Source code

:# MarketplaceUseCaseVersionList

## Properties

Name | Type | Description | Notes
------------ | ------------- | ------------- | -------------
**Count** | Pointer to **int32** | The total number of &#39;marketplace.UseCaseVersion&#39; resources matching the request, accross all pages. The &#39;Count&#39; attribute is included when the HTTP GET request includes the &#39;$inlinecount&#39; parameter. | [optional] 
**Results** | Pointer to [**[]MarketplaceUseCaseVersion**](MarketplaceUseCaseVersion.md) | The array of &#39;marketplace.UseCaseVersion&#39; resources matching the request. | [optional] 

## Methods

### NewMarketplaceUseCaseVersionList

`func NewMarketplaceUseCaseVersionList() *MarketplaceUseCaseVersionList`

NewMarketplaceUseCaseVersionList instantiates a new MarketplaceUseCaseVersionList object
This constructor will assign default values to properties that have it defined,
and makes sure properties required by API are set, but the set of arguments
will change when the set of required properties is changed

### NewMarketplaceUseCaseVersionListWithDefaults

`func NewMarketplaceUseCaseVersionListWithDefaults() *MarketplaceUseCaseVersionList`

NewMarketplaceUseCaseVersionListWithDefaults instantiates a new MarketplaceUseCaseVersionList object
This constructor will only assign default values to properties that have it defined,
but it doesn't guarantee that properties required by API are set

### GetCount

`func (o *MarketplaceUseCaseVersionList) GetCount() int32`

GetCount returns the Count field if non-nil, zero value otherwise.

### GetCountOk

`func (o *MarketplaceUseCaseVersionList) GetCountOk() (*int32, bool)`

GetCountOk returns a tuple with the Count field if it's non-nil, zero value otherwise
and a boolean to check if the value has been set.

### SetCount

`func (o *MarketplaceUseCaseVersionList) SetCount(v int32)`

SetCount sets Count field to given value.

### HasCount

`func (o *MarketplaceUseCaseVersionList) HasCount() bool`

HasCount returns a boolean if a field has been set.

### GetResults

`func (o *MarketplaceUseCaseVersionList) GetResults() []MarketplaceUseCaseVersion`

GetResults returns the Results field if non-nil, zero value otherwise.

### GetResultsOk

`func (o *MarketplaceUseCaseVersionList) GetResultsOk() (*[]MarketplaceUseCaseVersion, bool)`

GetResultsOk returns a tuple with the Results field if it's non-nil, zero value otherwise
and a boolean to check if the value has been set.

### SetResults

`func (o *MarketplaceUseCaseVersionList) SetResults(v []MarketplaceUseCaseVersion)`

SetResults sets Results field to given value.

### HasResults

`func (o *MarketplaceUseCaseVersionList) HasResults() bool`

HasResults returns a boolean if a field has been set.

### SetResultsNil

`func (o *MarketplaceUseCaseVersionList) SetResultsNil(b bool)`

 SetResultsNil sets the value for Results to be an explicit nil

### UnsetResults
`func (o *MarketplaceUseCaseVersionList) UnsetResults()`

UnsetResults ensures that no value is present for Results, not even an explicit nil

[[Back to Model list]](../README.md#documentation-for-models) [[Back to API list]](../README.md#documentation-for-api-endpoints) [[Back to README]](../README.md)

» **Your assignment**: The entries are to be retyped in full, with no alteration.

» **Your solution**:
Source code

:# MarketplaceUseCaseVersionList

## Properties

Name | Type | Description | Notes
------------ | ------------- | ------------- | -------------
**Count** | Pointer to **int32** | The total number of &#39;marketplace.UseCaseVersion&#39; resources matching the request, accross all pages. The &#39;Count&#39; attribute is included when the HTTP GET request includes the &#39;$inlinecount&#39; parameter. | [optional] 
**Results** | Pointer to [**[]MarketplaceUseCaseVersion**](MarketplaceUseCaseVersion.md) | The array of &#39;marketplace.UseCaseVersion&#39; resources matching the request. | [optional] 

## Methods

### NewMarketplaceUseCaseVersionList

`func NewMarketplaceUseCaseVersionList() *MarketplaceUseCaseVersionList`

NewMarketplaceUseCaseVersionList instantiates a new MarketplaceUseCaseVersionList object
This constructor will assign default values to properties that have it defined,
and makes sure properties required by API are set, but the set of arguments
will change when the set of required properties is changed

### NewMarketplaceUseCaseVersionListWithDefaults

`func NewMarketplaceUseCaseVersionListWithDefaults() *MarketplaceUseCaseVersionList`

NewMarketplaceUseCaseVersionListWithDefaults instantiates a new MarketplaceUseCaseVersionList object
This constructor will only assign default values to properties that have it defined,
but it doesn't guarantee that properties required by API are set

### GetCount

`func (o *MarketplaceUseCaseVersionList) GetCount() int32`

GetCount returns the Count field if non-nil, zero value otherwise.

### GetCountOk

`func (o *MarketplaceUseCaseVersionList) GetCountOk() (*int32, bool)`

GetCountOk returns a tuple with the Count field if it's non-nil, zero value otherwise
and a boolean to check if the value has been set.

### SetCount

`func (o *MarketplaceUseCaseVersionList) SetCount(v int32)`

SetCount sets Count field to given value.

### HasCount

`func (o *MarketplaceUseCaseVersionList) HasCount() bool`

HasCount returns a boolean if a field has been set.

### GetResults

`func (o *MarketplaceUseCaseVersionList) GetResults() []MarketplaceUseCaseVersion`

GetResults returns the Results field if non-nil, zero value otherwise.

### GetResultsOk

`func (o *MarketplaceUseCaseVersionList) GetResultsOk() (*[]MarketplaceUseCaseVersion, bool)`

GetResultsOk returns a tuple with the Results field if it's non-nil, zero value otherwise
and a boolean to check if the value has been set.

### SetResults

`func (o *MarketplaceUseCaseVersionList) SetResults(v []MarketplaceUseCaseVersion)`

SetResults sets Results field to given value.

### HasResults

`func (o *MarketplaceUseCaseVersionList) HasResults() bool`

HasResults returns a boolean if a field has been set.

### SetResultsNil

`func (o *MarketplaceUseCaseVersionList) SetResultsNil(b bool)`

 SetResultsNil sets the value for Results to be an explicit nil

### UnsetResults
`func (o *MarketplaceUseCaseVersionList) UnsetResults()`

UnsetResults ensures that no value is present for Results, not even an explicit nil

[[Back to Model list]](../README.md#documentation-for-models) [[Back to API list]](../README.md#documentation-for-api-endpoints) [[Back to README]](../README.md)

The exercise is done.